With the debut of its new metric for competition between television and streaming, Nielsen has revealed that TV still holds a larger market share. Streaming, however, is rapidly approaching.

According to Nielsen's new metric for measure market shares between TV and streaming, "The Gauge," cable TV holds the largest market share at 39%, following by streaming at 26%, broadcast TV at 25%, and all others at 9%. Of the major streaming services, Netflix held a slim lead over YouTube (GOOGL  ), with Hulu (DIS  ) in third.

"The past year has categorically shifted the television viewing landscape. Even as people begin to dive back into their pre-pandemic activities, based on the changes many made to enable streaming coupled with the variety of newly introduced services, we expect people to keep sampling and exploring their options. Maybe just as importantly, as production ramps back up, new content will enter the space, driving additional traction," said Brian Fuhrer, Senior Vice President of Product Strategy at Nielsen.

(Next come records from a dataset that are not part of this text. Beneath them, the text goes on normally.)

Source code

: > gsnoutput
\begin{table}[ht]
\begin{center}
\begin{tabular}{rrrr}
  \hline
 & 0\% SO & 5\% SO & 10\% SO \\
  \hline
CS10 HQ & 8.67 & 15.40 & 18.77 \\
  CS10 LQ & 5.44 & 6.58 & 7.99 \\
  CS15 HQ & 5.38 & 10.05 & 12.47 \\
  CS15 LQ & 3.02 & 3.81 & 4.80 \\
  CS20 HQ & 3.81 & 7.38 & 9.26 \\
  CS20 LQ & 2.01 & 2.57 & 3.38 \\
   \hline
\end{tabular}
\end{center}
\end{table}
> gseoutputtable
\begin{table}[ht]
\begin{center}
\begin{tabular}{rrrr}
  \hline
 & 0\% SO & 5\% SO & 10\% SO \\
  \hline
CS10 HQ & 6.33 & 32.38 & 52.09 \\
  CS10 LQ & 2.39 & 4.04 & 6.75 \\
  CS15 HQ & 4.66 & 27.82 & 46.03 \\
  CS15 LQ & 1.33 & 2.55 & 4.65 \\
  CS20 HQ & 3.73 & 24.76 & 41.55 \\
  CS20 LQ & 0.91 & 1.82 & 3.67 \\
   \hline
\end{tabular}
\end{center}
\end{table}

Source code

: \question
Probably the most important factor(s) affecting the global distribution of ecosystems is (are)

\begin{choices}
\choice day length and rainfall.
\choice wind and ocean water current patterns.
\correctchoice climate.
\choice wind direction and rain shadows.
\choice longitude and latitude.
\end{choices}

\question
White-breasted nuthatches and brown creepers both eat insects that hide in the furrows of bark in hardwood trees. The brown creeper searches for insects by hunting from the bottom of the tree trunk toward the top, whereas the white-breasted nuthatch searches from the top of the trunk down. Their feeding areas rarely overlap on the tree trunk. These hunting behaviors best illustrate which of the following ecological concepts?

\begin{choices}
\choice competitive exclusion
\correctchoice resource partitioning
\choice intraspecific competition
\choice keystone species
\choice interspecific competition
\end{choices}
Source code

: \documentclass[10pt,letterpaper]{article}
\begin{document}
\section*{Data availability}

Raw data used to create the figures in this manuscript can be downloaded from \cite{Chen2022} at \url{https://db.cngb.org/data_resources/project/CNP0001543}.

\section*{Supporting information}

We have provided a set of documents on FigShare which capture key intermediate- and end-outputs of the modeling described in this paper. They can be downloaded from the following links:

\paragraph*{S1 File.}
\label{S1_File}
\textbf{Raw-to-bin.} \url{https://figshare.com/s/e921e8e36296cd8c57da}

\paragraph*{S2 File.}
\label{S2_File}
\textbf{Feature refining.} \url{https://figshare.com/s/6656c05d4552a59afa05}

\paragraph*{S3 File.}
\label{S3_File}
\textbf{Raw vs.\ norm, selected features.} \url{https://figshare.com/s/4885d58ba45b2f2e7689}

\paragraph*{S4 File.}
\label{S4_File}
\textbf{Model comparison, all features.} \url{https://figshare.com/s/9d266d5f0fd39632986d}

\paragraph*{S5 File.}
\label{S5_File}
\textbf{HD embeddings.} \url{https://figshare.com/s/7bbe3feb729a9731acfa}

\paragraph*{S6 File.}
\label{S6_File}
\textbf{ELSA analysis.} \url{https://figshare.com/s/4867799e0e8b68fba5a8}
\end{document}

However, the Gauge represents only some of the market due to the limitations of Nielsen's collection method. Like its TV ratings, Nielsen collects data for The Gauge through devices (called "Streaming Meters") that supposedly monitor internet traffic. Nielsen has noted that its data gathering methods do not allow it to measure content watched on phones or laptops.

Previously, data was only available from streaming services themselves. Many companies, however, are protective over this data and often only release viewership data sparingly. Before the debut of The Gauge, Nielsen had attempted to measure viewership data for Netflix's (NFLX  ) popular series "Stranger Things" using audio recognition. The results of this attempt were contested by Netflix, which claimed that the results were well off.

As for the Gauge, however, Netflix appears to be much more supportive. Co-CEO of Netflix Reed Hastings commented that Nielsen, with its new metric, was "in a good place to referee or score-keep how streaming is changing the US television landscape."